Data supplied
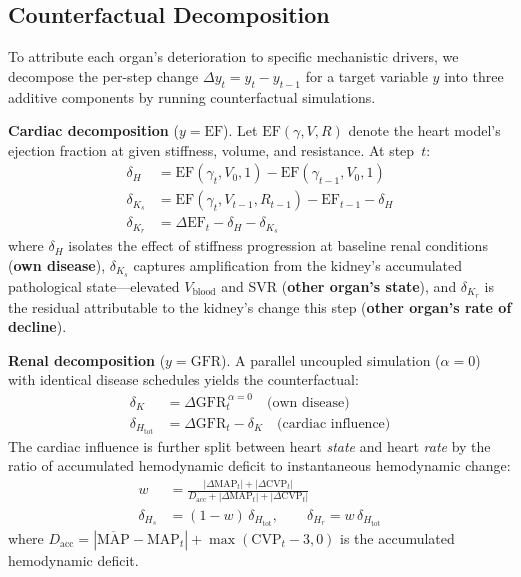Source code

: \documentclass[pmlr]{jmlr}
\begin{document}
\subsection{Counterfactual Decomposition}
\label{sec:decomposition}

To attribute each organ's deterioration to specific mechanistic drivers, we decompose the per-step change $\Delta y_t = y_t - y_{t-1}$ for a target variable $y$ into three additive components by running counterfactual simulations.

\textbf{Cardiac decomposition} ($y = \text{EF}$). Let $\text{EF}(\gamma, V, R)$ denote the heart model's ejection fraction at given stiffness, volume, and resistance. At step~$t$:
\begin{align}
\delta_H &= \text{EF}(\gamma_t, V_0, 1) - \text{EF}(\gamma_{t-1}, V_0, 1) \label{eq:dh}\\
\delta_{K_s} &= \text{EF}(\gamma_t, V_{t-1}, R_{t-1}) - \text{EF}_{t-1} - \delta_H \label{eq:dks}\\
\delta_{K_r} &= \Delta\text{EF}_t - \delta_H - \delta_{K_s} \label{eq:dkr}
\end{align}
where $\delta_H$ isolates the effect of stiffness progression at baseline renal conditions (\textbf{own disease}), $\delta_{K_s}$ captures amplification from the kidney's accumulated pathological state---elevated $V_{\text{blood}}$ and SVR (\textbf{other organ's state}), and $\delta_{K_r}$ is the residual attributable to the kidney's change this step (\textbf{other organ's rate of decline}).

\textbf{Renal decomposition} ($y = \text{GFR}$). A parallel uncoupled simulation ($\alpha = 0$) with identical disease schedules yields the counterfactual:
\begin{align}
\delta_K &= \Delta\text{GFR}_t^{\,\alpha=0} \quad \text{(own disease)} \label{eq:dk}\\
\delta_{H_{\text{tot}}} &= \Delta\text{GFR}_t - \delta_K \quad \text{(cardiac influence)} \label{eq:dhtot}
\end{align}
The cardiac influence is further split between heart \emph{state} and heart \emph{rate} by the ratio of accumulated hemodynamic deficit to instantaneous hemodynamic change:
\begin{align}
w &= \frac{|\Delta\text{MAP}_t| + |\Delta\text{CVP}_t|}{D_{\text{acc}} + |\Delta\text{MAP}_t| + |\Delta\text{CVP}_t|} \nonumber\\
\delta_{H_s} &= (1-w)\,\delta_{H_{\text{tot}}}, \qquad \delta_{H_r} = w\,\delta_{H_{\text{tot}}} \label{eq:dhsplit}
\end{align}
where $D_{\text{acc}} = |\overline{\text{MAP}} - \text{MAP}_t| + \max(\text{CVP}_t - 3, 0)$ is the accumulated hemodynamic deficit.
\end{document}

What to work on
Among the entries above, which lines include "hemodynamic"? List them all.

Task solution
The cardiac influence is further split between heart \emph{state} and heart \emph{rate} by the ratio of accumulated hemodynamic deficit to instantaneous hemodynamic change:
where $D_{\text{acc}} = |\overline{\text{MAP}} - \text{MAP}_t| + \max(\text{CVP}_t - 3, 0)$ is the accumulated hemodynamic deficit.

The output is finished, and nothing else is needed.